_WHAT YOU ARE ASKED TO DO:_
Report each line of the entries that contains the word "feff", copied in full.

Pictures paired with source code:
=====

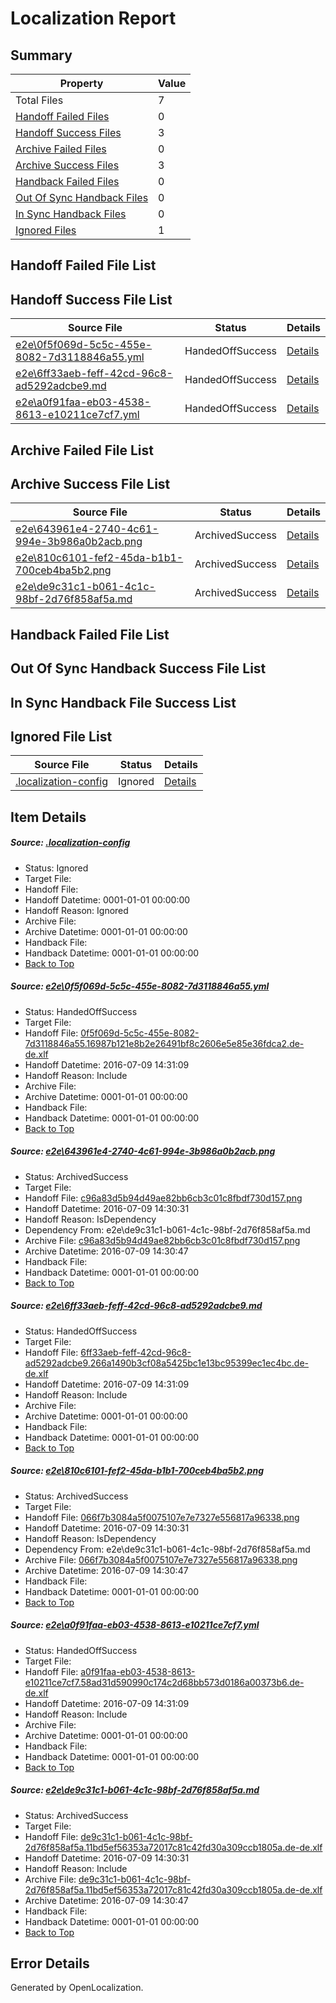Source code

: # <a name='report-top'></a> Localization Report

## Summary
 Property | Value 
 -------- | ----- 
 Total Files | 7
[ Handoff Failed Files ](#handoff-failed-list)| 0
[ Handoff Success Files ](#handoff-success-list)| 3
[ Archive Failed Files ](#archive-failed-list)| 0
[ Archive Success Files ](#archive-success-list)| 3
[ Handback Failed Files ](#handback-failed-list)| 0
[ Out Of Sync Handback Files ](#outofsync-handback-success-list)| 0
[ In Sync Handback Files ](#insync-handback-success-list)| 0
[ Ignored Files ](#ignored-list)| 1

## <a name='handoff-failed-list'></a> Handoff Failed File List

## <a name='handoff-success-list'></a> Handoff Success File List
 Source File | Status | Details 
 ----------- | ------ | ------- 
 [e2e\0f5f069d-5c5c-455e-8082-7d3118846a55.yml](https://github.com/OpenLocalizationTestOrg/oltest/blob/a4b2357af502a11bc6604a372462ded69742d829/e2e/0f5f069d-5c5c-455e-8082-7d3118846a55.yml) | HandedOffSuccess | [Details](#ab1a9bbd7f6e847e879c983ce73367d8e003ac9e1)
 [e2e\6ff33aeb-feff-42cd-96c8-ad5292adcbe9.md](https://github.com/OpenLocalizationTestOrg/oltest/blob/a4b2357af502a11bc6604a372462ded69742d829/e2e/6ff33aeb-feff-42cd-96c8-ad5292adcbe9.md) | HandedOffSuccess | [Details](#7f87bb2fe1233e54df10c1d764c612e02819d10c3)
 [e2e\a0f91faa-eb03-4538-8613-e10211ce7cf7.yml](https://github.com/OpenLocalizationTestOrg/oltest/blob/a4b2357af502a11bc6604a372462ded69742d829/e2e/a0f91faa-eb03-4538-8613-e10211ce7cf7.yml) | HandedOffSuccess | [Details](#46106d96652db40cdf674da321fa5ddbcba43c555)

## <a name='archive-failed-list'></a> Archive Failed File List

## <a name='archive-success-list'></a> Archive Success File List
 Source File | Status | Details 
 ----------- | ------ | ------- 
 [e2e\643961e4-2740-4c61-994e-3b986a0b2acb.png](https://github.com/OpenLocalizationTestOrg/oltest/blob/dfe9a79df8a23b407b762a5935b4207baa507692/e2e/643961e4-2740-4c61-994e-3b986a0b2acb.png) | ArchivedSuccess | [Details](#c96a83d5b94d49ae82bb6cb3c01c8fbdf730d1572)
 [e2e\810c6101-fef2-45da-b1b1-700ceb4ba5b2.png](https://github.com/OpenLocalizationTestOrg/oltest/blob/dfe9a79df8a23b407b762a5935b4207baa507692/e2e/810c6101-fef2-45da-b1b1-700ceb4ba5b2.png) | ArchivedSuccess | [Details](#066f7b3084a5f0075107e7e7327e556817a963384)
 [e2e\de9c31c1-b061-4c1c-98bf-2d76f858af5a.md](https://github.com/OpenLocalizationTestOrg/oltest/blob/dfe9a79df8a23b407b762a5935b4207baa507692/e2e/de9c31c1-b061-4c1c-98bf-2d76f858af5a.md) | ArchivedSuccess | [Details](#51c97ae14a400123e3b8beb841cdb2aa715403346)

## <a name='handback-failed-list'></a> Handback Failed File List

## <a name='outofsync-handback-success-list'></a> Out Of Sync Handback Success File List

## <a name='insync-handback-success-list'></a> In Sync Handback File Success List

## <a name='ignored-list'></a> Ignored File List
 Source File | Status | Details 
 ----------- | ------ | ------- 
 [.localization-config](https://github.com/OpenLocalizationTestOrg/oltest/blob/a4b2357af502a11bc6604a372462ded69742d829/.localization-config) | Ignored | [Details](#3d4f252ac210baf56311d7e97dcc2db10974dbd20)

## Item Details
##### <a name='3d4f252ac210baf56311d7e97dcc2db10974dbd20'></a> Source: [.localization-config](https://github.com/OpenLocalizationTestOrg/oltest/blob/a4b2357af502a11bc6604a372462ded69742d829/.localization-config)
* Status: Ignored
* Target File: 
* Handoff File: 
* Handoff Datetime: 0001-01-01 00:00:00
* Handoff Reason: Ignored
* Archive File: 
* Archive Datetime: 0001-01-01 00:00:00
* Handback File: 
* Handback Datetime: 0001-01-01 00:00:00
* [Back to Top](#report-top)

##### <a name='ab1a9bbd7f6e847e879c983ce73367d8e003ac9e1'></a> Source: [e2e\0f5f069d-5c5c-455e-8082-7d3118846a55.yml](https://github.com/OpenLocalizationTestOrg/oltest/blob/a4b2357af502a11bc6604a372462ded69742d829/e2e/0f5f069d-5c5c-455e-8082-7d3118846a55.yml)
* Status: HandedOffSuccess
* Target File: 
* Handoff File: [0f5f069d-5c5c-455e-8082-7d3118846a55.16987b121e8b2e26491bf8c2606e5e85e36fdca2.de-de.xlf](https://github.com/OpenLocalizationTestOrg/olhandoff-e2e/blob/5285d9c792268989b1845a7d1b402031e42a5773/ol-handoff/OpenLocalizationTestOrg/oltest-dede-fly/ci/ht/0f5f069d-5c5c-455e-8082-7d3118846a55.16987b121e8b2e26491bf8c2606e5e85e36fdca2.de-de.xlf)
* Handoff Datetime: 2016-07-09 14:31:09
* Handoff Reason: Include
* Archive File: 
* Archive Datetime: 0001-01-01 00:00:00
* Handback File: 
* Handback Datetime: 0001-01-01 00:00:00
* [Back to Top](#report-top)

##### <a name='c96a83d5b94d49ae82bb6cb3c01c8fbdf730d1572'></a> Source: [e2e\643961e4-2740-4c61-994e-3b986a0b2acb.png](https://github.com/OpenLocalizationTestOrg/oltest/blob/dfe9a79df8a23b407b762a5935b4207baa507692/e2e/643961e4-2740-4c61-994e-3b986a0b2acb.png)
* Status: ArchivedSuccess
* Target File: 
* Handoff File: [c96a83d5b94d49ae82bb6cb3c01c8fbdf730d157.png](https://github.com/OpenLocalizationTestOrg/olhandoff-e2e/blob/045d83f0e0c7c3b02e10f81160e3ec39d49007ed/ol-handoff/OpenLocalizationTestOrg/oltest-dede-fly/ci/ht/c96a83d5b94d49ae82bb6cb3c01c8fbdf730d157.png)
* Handoff Datetime: 2016-07-09 14:30:31
* Handoff Reason: IsDependency
* Dependency From: e2e\de9c31c1-b061-4c1c-98bf-2d76f858af5a.md
* Archive File: [c96a83d5b94d49ae82bb6cb3c01c8fbdf730d157.png](https://github.com/OpenLocalizationTestOrg/olhandoff-e2e/blob/7bdca907fd7746e064a4aa8e1abdc8e1818f88e6/ol-archive/OpenLocalizationTestOrg/oltest-dede-fly/ci/ht/c96a83d5b94d49ae82bb6cb3c01c8fbdf730d157.png)
* Archive Datetime: 2016-07-09 14:30:47
* Handback File: 
* Handback Datetime: 0001-01-01 00:00:00
* [Back to Top](#report-top)

##### <a name='7f87bb2fe1233e54df10c1d764c612e02819d10c3'></a> Source: [e2e\6ff33aeb-feff-42cd-96c8-ad5292adcbe9.md](https://github.com/OpenLocalizationTestOrg/oltest/blob/a4b2357af502a11bc6604a372462ded69742d829/e2e/6ff33aeb-feff-42cd-96c8-ad5292adcbe9.md)
* Status: HandedOffSuccess
* Target File: 
* Handoff File: [6ff33aeb-feff-42cd-96c8-ad5292adcbe9.266a1490b3cf08a5425bc1e13bc95399ec1ec4bc.de-de.xlf](https://github.com/OpenLocalizationTestOrg/olhandoff-e2e/blob/5285d9c792268989b1845a7d1b402031e42a5773/ol-handoff/OpenLocalizationTestOrg/oltest-dede-fly/ci/ht/6ff33aeb-feff-42cd-96c8-ad5292adcbe9.266a1490b3cf08a5425bc1e13bc95399ec1ec4bc.de-de.xlf)
* Handoff Datetime: 2016-07-09 14:31:09
* Handoff Reason: Include
* Archive File: 
* Archive Datetime: 0001-01-01 00:00:00
* Handback File: 
* Handback Datetime: 0001-01-01 00:00:00
* [Back to Top](#report-top)

##### <a name='066f7b3084a5f0075107e7e7327e556817a963384'></a> Source: [e2e\810c6101-fef2-45da-b1b1-700ceb4ba5b2.png](https://github.com/OpenLocalizationTestOrg/oltest/blob/dfe9a79df8a23b407b762a5935b4207baa507692/e2e/810c6101-fef2-45da-b1b1-700ceb4ba5b2.png)
* Status: ArchivedSuccess
* Target File: 
* Handoff File: [066f7b3084a5f0075107e7e7327e556817a96338.png](https://github.com/OpenLocalizationTestOrg/olhandoff-e2e/blob/045d83f0e0c7c3b02e10f81160e3ec39d49007ed/ol-handoff/OpenLocalizationTestOrg/oltest-dede-fly/ci/ht/066f7b3084a5f0075107e7e7327e556817a96338.png)
* Handoff Datetime: 2016-07-09 14:30:31
* Handoff Reason: IsDependency
* Dependency From: e2e\de9c31c1-b061-4c1c-98bf-2d76f858af5a.md
* Archive File: [066f7b3084a5f0075107e7e7327e556817a96338.png](https://github.com/OpenLocalizationTestOrg/olhandoff-e2e/blob/7bdca907fd7746e064a4aa8e1abdc8e1818f88e6/ol-archive/OpenLocalizationTestOrg/oltest-dede-fly/ci/ht/066f7b3084a5f0075107e7e7327e556817a96338.png)
* Archive Datetime: 2016-07-09 14:30:47
* Handback File: 
* Handback Datetime: 0001-01-01 00:00:00
* [Back to Top](#report-top)

##### <a name='46106d96652db40cdf674da321fa5ddbcba43c555'></a> Source: [e2e\a0f91faa-eb03-4538-8613-e10211ce7cf7.yml](https://github.com/OpenLocalizationTestOrg/oltest/blob/a4b2357af502a11bc6604a372462ded69742d829/e2e/a0f91faa-eb03-4538-8613-e10211ce7cf7.yml)
* Status: HandedOffSuccess
* Target File: 
* Handoff File: [a0f91faa-eb03-4538-8613-e10211ce7cf7.58ad31d590990c174c2d68bb573d0186a00373b6.de-de.xlf](https://github.com/OpenLocalizationTestOrg/olhandoff-e2e/blob/5285d9c792268989b1845a7d1b402031e42a5773/ol-handoff/OpenLocalizationTestOrg/oltest-dede-fly/ci/ht/a0f91faa-eb03-4538-8613-e10211ce7cf7.58ad31d590990c174c2d68bb573d0186a00373b6.de-de.xlf)
* Handoff Datetime: 2016-07-09 14:31:09
* Handoff Reason: Include
* Archive File: 
* Archive Datetime: 0001-01-01 00:00:00
* Handback File: 
* Handback Datetime: 0001-01-01 00:00:00
* [Back to Top](#report-top)

##### <a name='51c97ae14a400123e3b8beb841cdb2aa715403346'></a> Source: [e2e\de9c31c1-b061-4c1c-98bf-2d76f858af5a.md](https://github.com/OpenLocalizationTestOrg/oltest/blob/dfe9a79df8a23b407b762a5935b4207baa507692/e2e/de9c31c1-b061-4c1c-98bf-2d76f858af5a.md)
* Status: ArchivedSuccess
* Target File: 
* Handoff File: [de9c31c1-b061-4c1c-98bf-2d76f858af5a.11bd5ef56353a72017c81c42fd30a309ccb1805a.de-de.xlf](https://github.com/OpenLocalizationTestOrg/olhandoff-e2e/blob/045d83f0e0c7c3b02e10f81160e3ec39d49007ed/ol-handoff/OpenLocalizationTestOrg/oltest-dede-fly/ci/ht/de9c31c1-b061-4c1c-98bf-2d76f858af5a.11bd5ef56353a72017c81c42fd30a309ccb1805a.de-de.xlf)
* Handoff Datetime: 2016-07-09 14:30:31
* Handoff Reason: Include
* Archive File: [de9c31c1-b061-4c1c-98bf-2d76f858af5a.11bd5ef56353a72017c81c42fd30a309ccb1805a.de-de.xlf](https://github.com/OpenLocalizationTestOrg/olhandoff-e2e/blob/7bdca907fd7746e064a4aa8e1abdc8e1818f88e6/ol-archive/OpenLocalizationTestOrg/oltest-dede-fly/ci/ht/de9c31c1-b061-4c1c-98bf-2d76f858af5a.11bd5ef56353a72017c81c42fd30a309ccb1805a.de-de.xlf)
* Archive Datetime: 2016-07-09 14:30:47
* Handback File: 
* Handback Datetime: 0001-01-01 00:00:00
* [Back to Top](#report-top)


## Error Details

Generated by OpenLocalization.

=====

_YOUR RESPONSE:_
 [e2e\6ff33aeb-feff-42cd-96c8-ad5292adcbe9.md](https://github.com/OpenLocalizationTestOrg/oltest/blob/a4b2357af502a11bc6604a372462ded69742d829/e2e/6ff33aeb-feff-42cd-96c8-ad5292adcbe9.md) | HandedOffSuccess | [Details](#7f87bb2fe1233e54df10c1d764c612e02819d10c3)
##### <a name='7f87bb2fe1233e54df10c1d764c612e02819d10c3'></a> Source: [e2e\6ff33aeb-feff-42cd-96c8-ad5292adcbe9.md](https://github.com/OpenLocalizationTestOrg/oltest/blob/a4b2357af502a11bc6604a372462ded69742d829/e2e/6ff33aeb-feff-42cd-96c8-ad5292adcbe9.md)
* Handoff File: [6ff33aeb-feff-42cd-96c8-ad5292adcbe9.266a1490b3cf08a5425bc1e13bc95399ec1ec4bc.de-de.xlf](https://github.com/OpenLocalizationTestOrg/olhandoff-e2e/blob/5285d9c792268989b1845a7d1b402031e42a5773/ol-handoff/OpenLocalizationTestOrg/oltest-dede-fly/ci/ht/6ff33aeb-feff-42cd-96c8-ad5292adcbe9.266a1490b3cf08a5425bc1e13bc95399ec1ec4bc.de-de.xlf)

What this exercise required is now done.